Global conversations like Black Lives Matter have helped focus the spotlight on who is getting the opportunities – and the funding; Hanelle cites Asian-Australian writer, Michelle Law, who referred to this time as being “the #metoo movement for race.”

“In Aotearoa, as Māori and Pasifika practitioners, we’re really saying ‘you need to give us the money and the resources to tell our own stories, because we’re constantly being spoken for. And the stories are constantly being filtered by a Pākehā lens… and that can be damaging. Because when they create those narratives for us, they don’t live with the very real-life consequences of what that kind of stereotyping does. To this day, I still get followed around when I’m in a shop.”

There have been numerous opportunities offered to her over the years, Hanelle says, which would have great for her personally but would have required her to compromise her values. “It’s hard, because if you’re someone like me and you’ve dreamed of being an actor since the age of five – and it’s your dream and your life purpose – there comes an intersection where it’s ‘how much will you trade for what you really want?’ ‘Who am I willing to become to get the thing that I want?’ If what I’m doing is not in service of my people and of my community, then I don’t want to do it at all.”

That’s a hard battle for any working professional, let alone a mother, like Hanelle, who is the bread-winner for her partner and three children. “That’s when I have to dig deep spiritually,” she says. But the overwhelmingly positive feedback to SIS speaks to how important story sovereignty is. “We’ve received so many incredible messages from young Pasifika and Māori women about what SIS means to them; they were the spiritual touchstone for the show – we wanted to have those young women feel seen and heard.”
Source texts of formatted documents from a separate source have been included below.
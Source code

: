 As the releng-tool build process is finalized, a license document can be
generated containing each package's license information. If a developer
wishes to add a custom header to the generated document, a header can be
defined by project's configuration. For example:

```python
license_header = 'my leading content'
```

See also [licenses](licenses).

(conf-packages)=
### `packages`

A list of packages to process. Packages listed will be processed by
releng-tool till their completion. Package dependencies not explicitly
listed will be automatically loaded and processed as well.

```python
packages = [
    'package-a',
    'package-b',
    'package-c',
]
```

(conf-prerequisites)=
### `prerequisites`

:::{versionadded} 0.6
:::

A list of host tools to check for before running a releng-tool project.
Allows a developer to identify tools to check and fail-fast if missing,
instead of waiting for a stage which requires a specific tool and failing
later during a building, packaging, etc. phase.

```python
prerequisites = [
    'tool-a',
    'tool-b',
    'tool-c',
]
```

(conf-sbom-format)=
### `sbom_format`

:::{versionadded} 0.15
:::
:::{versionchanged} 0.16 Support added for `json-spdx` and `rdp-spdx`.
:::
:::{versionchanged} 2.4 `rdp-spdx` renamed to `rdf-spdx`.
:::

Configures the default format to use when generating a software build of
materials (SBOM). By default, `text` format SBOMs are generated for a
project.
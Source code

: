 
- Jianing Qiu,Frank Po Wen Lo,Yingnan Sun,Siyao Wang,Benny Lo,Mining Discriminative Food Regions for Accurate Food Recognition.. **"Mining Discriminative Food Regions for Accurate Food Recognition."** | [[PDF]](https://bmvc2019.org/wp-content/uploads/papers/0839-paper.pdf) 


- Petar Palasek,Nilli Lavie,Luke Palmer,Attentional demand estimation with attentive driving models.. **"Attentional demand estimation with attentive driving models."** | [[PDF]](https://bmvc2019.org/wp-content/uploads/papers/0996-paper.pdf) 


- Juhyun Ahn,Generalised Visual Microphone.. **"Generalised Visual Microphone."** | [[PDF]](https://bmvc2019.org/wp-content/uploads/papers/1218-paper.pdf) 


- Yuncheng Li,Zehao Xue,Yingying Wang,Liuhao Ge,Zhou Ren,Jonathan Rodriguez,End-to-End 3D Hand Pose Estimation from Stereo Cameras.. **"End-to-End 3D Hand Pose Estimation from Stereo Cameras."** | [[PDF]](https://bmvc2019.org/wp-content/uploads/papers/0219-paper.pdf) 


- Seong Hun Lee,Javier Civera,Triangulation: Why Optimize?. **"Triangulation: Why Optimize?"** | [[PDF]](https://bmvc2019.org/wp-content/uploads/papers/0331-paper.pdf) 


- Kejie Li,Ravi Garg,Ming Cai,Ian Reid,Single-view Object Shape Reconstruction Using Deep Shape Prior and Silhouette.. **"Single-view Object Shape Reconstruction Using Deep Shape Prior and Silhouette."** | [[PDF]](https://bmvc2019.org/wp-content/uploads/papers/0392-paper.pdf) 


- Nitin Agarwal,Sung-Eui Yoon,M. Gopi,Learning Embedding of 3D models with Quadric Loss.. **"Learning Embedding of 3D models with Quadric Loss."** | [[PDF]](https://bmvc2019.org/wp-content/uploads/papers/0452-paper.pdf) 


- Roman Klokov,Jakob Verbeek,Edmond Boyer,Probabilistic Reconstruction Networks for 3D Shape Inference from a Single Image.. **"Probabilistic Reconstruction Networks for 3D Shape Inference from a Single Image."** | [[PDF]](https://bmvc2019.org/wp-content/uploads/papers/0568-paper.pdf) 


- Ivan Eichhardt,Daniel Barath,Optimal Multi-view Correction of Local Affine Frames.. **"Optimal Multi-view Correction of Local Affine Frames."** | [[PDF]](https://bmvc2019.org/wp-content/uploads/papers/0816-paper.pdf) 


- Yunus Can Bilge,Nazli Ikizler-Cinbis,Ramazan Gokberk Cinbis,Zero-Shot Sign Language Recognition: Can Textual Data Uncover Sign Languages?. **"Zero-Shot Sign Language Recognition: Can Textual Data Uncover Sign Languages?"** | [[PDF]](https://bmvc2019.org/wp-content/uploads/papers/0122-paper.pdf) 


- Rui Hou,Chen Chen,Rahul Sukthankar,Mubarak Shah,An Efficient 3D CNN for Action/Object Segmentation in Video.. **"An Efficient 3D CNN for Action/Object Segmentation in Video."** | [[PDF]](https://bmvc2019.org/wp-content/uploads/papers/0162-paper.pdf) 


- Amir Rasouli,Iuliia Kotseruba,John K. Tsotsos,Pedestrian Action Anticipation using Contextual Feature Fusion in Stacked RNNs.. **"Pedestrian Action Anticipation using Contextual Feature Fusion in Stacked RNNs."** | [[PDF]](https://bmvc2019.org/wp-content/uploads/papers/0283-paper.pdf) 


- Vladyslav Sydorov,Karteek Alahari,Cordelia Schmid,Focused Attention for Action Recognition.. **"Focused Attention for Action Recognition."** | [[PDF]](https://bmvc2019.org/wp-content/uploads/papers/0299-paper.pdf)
The tight bond between the characters in SIS is a love letter to the “divine, feminine” power of female friendship, Hanelle says. “For us, as brown girls, ‘sis’ is a word that is so loaded. ‘Sis’ is someone you trust, someone who’s ride or die, someone who’s got your back, who loves you unconditionally. You see it with the three main characters – that connection. We all need to be connected with one another to feel whole. Being connected is the purpose of being human.”